Your Home and Garden

A year’s grace

There was no buying and flicking on for these first-home buyers who instead chose to lavish some longterm love on an old Christchur­ch villa

- Text by Ady Shannon. Photograph­y by Kate Claridge.

Sometimes renovation is about knowing what to keep as well as what to rip out – Gail Harris originally wanted to chop down the cherry tree in her front yard (pictured top right) but her mum told her to give it a year. Now its pink spring blossom is the centrepiec­e of her formal garden.

When love kicks in, there’s no turning back. In 1998 Gail and Cory Harris were young and dating when they spotted their dream cottage for sale in the leafy Christchur­ch suburb of Beckenham. At that time they didn’t know that the tree-lined avenue was renowned for its superb, faithfully restored villas but, stepping inside at that first open home, Gail knew she’d found her ideal home.

“I came through and I just fell for it, quite quickly, quite heavily. I was so keen to get it that I knocked over all the Open Home signs on the path as we left, just in case someone else came along and wanted it as much as I did,” Gail laughs. She also bought her first ever lottery ticket that night in the hope it would enable her and Cory to get on the property ladder. She did not win the lottery, but somehow the pair managed to buy the home of her dreams.

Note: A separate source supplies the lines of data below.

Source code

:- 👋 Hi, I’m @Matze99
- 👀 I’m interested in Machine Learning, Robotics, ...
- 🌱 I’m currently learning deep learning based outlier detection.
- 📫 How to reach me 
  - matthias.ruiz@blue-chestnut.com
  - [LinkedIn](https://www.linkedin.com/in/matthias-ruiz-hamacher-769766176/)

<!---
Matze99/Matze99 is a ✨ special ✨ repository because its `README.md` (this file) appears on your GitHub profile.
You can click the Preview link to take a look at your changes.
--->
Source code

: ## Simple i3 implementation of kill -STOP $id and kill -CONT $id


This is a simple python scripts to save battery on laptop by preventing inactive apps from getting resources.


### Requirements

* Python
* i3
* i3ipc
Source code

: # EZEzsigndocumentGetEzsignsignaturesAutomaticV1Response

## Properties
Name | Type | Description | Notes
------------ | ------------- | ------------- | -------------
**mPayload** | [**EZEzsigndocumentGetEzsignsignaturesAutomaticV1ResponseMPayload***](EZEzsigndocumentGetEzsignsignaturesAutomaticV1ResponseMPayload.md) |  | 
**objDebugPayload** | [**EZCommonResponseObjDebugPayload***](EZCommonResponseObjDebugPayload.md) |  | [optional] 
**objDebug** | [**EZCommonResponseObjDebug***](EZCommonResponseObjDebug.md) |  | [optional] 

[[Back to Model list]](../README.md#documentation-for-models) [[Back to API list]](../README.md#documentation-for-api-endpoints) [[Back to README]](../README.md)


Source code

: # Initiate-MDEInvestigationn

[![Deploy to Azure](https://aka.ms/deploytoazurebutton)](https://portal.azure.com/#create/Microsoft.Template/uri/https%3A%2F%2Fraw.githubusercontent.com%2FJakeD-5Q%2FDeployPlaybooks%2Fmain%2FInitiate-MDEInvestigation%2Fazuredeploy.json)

The previous owner was a builder-developer who had subdivided the property for a townhouse developmen­t at the rear. “He had literally dipped the house in cream paint, inside and out. I couldn’t wait to get my hands on it,” Gail recalls. “Before we took possession, we’d take sandwiches and sit in our car over the road and talk about all the things we were going to do.” A mass of architectu­rally inappropri­ate changes had been made to the home over many years by various owners, and the garden was unkempt.

But Gail and Cory could see beyond the faults. “I have always loved villas and I saw the potential straight away. I never noticed the children’s swim school next door, the kindergart­en opposite and the primary school over the rear boundary of the original site. At the time, we didn’t have children,” says Gail. These were all neighbourh­ood bonuses that would become obvious later.